• Exercise objective: Within the listing, each line that has the string "router" should be copied.

--- START ---

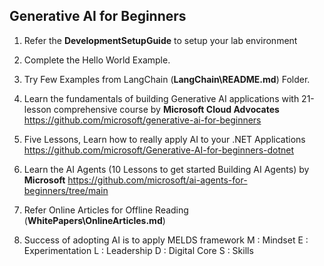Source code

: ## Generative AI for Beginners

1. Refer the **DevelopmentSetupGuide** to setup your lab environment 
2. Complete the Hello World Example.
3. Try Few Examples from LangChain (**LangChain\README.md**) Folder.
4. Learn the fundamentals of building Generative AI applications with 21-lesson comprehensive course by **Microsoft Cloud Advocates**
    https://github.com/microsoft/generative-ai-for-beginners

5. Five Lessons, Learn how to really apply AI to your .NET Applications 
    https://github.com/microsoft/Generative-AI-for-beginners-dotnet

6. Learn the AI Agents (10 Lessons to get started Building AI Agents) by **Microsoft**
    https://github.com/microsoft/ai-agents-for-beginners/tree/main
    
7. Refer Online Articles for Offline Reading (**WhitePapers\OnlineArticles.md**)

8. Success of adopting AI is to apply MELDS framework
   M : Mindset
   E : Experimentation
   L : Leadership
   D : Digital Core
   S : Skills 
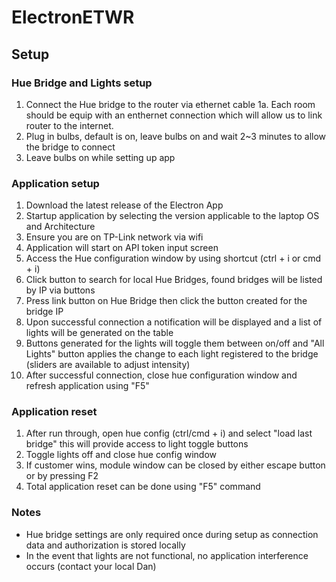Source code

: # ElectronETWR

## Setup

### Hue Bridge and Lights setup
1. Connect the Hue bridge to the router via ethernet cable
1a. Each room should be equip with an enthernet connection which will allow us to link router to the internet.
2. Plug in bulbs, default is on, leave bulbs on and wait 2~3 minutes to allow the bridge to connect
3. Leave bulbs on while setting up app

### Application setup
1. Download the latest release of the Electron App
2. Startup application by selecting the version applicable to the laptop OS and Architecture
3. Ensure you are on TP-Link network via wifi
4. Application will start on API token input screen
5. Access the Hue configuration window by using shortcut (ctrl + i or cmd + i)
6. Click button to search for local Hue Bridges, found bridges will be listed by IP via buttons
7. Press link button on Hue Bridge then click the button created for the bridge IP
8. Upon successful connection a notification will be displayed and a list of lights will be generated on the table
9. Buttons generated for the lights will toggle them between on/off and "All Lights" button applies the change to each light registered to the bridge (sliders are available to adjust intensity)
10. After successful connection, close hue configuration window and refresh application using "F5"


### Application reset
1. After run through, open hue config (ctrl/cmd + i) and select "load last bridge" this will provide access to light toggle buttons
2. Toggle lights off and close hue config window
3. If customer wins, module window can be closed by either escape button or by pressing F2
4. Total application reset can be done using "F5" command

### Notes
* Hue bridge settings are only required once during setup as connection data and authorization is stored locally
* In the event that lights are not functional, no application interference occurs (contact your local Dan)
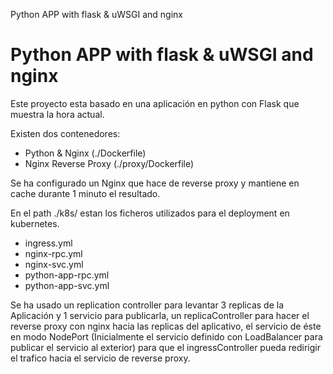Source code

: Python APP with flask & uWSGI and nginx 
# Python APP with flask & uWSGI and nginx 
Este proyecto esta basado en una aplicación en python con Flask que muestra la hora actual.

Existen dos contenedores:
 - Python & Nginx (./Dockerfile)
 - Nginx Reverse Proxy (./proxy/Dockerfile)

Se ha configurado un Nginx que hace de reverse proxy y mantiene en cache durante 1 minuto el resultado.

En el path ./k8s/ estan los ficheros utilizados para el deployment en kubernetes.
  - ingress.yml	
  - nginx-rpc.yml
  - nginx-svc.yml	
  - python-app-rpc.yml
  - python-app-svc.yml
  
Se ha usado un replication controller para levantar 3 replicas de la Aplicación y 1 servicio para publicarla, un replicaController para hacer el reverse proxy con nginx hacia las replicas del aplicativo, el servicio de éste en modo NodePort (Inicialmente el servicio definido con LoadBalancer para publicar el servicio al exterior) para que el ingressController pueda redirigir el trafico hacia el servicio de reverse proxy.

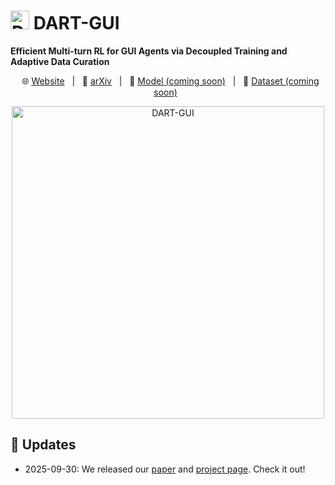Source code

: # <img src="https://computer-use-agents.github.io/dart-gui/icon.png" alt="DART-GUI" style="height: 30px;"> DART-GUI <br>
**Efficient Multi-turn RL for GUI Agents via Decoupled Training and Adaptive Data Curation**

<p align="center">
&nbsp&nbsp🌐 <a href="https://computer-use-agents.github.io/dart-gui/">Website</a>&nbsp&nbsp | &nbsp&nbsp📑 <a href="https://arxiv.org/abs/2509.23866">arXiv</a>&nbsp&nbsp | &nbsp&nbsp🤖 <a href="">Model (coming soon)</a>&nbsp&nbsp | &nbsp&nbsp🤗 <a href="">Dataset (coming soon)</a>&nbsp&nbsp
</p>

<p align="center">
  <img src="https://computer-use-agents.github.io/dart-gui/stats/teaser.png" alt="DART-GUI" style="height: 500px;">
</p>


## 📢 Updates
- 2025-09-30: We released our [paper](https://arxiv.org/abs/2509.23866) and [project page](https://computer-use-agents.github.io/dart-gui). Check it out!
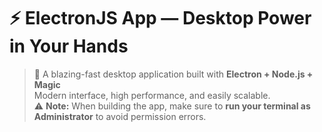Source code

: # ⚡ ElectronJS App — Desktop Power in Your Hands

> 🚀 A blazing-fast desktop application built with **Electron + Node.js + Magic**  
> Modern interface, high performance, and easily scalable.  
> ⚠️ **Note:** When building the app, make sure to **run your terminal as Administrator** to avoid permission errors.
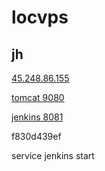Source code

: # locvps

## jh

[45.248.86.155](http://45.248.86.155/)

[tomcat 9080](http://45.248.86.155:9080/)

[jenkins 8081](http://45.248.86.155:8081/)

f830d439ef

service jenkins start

--- END ---

• Answer for the task:
1. Connect the Hue bridge to the router via ethernet cable
1a. Each room should be equip with an enthernet connection which will allow us to link router to the internet.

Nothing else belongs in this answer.